### AVAILABLE RECORDS
☆ ☆ ☆
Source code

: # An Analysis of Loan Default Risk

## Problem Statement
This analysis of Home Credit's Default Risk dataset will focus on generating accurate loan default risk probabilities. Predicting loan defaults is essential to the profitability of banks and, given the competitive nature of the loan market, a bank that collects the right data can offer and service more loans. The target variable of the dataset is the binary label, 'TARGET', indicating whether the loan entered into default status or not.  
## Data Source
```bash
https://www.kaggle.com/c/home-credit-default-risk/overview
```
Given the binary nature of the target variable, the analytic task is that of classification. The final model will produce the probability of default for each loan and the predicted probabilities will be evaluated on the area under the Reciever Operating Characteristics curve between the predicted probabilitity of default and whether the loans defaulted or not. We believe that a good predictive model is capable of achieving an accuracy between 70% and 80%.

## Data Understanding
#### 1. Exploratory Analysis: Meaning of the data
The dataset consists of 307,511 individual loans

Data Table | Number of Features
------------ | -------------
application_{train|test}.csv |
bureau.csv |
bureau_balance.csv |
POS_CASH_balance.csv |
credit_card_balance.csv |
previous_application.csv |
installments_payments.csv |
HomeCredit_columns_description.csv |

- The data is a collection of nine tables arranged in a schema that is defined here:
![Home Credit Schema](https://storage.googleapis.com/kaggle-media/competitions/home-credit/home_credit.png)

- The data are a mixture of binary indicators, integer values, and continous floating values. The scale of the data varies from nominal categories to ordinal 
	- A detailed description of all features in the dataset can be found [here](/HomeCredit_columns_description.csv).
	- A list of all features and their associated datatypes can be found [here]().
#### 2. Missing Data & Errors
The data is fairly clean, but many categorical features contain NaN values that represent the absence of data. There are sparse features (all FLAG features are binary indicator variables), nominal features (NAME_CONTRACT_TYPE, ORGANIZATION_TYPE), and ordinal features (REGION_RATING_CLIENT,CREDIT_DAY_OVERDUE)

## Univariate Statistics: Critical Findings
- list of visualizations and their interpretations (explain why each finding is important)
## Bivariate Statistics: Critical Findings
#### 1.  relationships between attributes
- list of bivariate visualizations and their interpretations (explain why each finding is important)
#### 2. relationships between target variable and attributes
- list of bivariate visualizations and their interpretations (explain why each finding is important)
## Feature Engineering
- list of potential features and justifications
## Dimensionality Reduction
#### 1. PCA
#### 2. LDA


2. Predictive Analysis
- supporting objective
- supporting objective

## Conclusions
☆ ☆ ☆
### HOW TO COMPLETE THIS TASK
After locating the line with "- The data is" in the material above, return it and each line after it exactly, ending at the line with "#### 2. Missing Data & Errors".

### SOLUTION FOR THIS TASK
- The data is a collection of nine tables arranged in a schema that is defined here:
![Home Credit Schema](https://storage.googleapis.com/kaggle-media/competitions/home-credit/home_credit.png)

- The data are a mixture of binary indicators, integer values, and continous floating values. The scale of the data varies from nominal categories to ordinal 
	- A detailed description of all features in the dataset can be found [here](/HomeCredit_columns_description.csv).
	- A list of all features and their associated datatypes can be found [here]().
#### 2. Missing Data & Errors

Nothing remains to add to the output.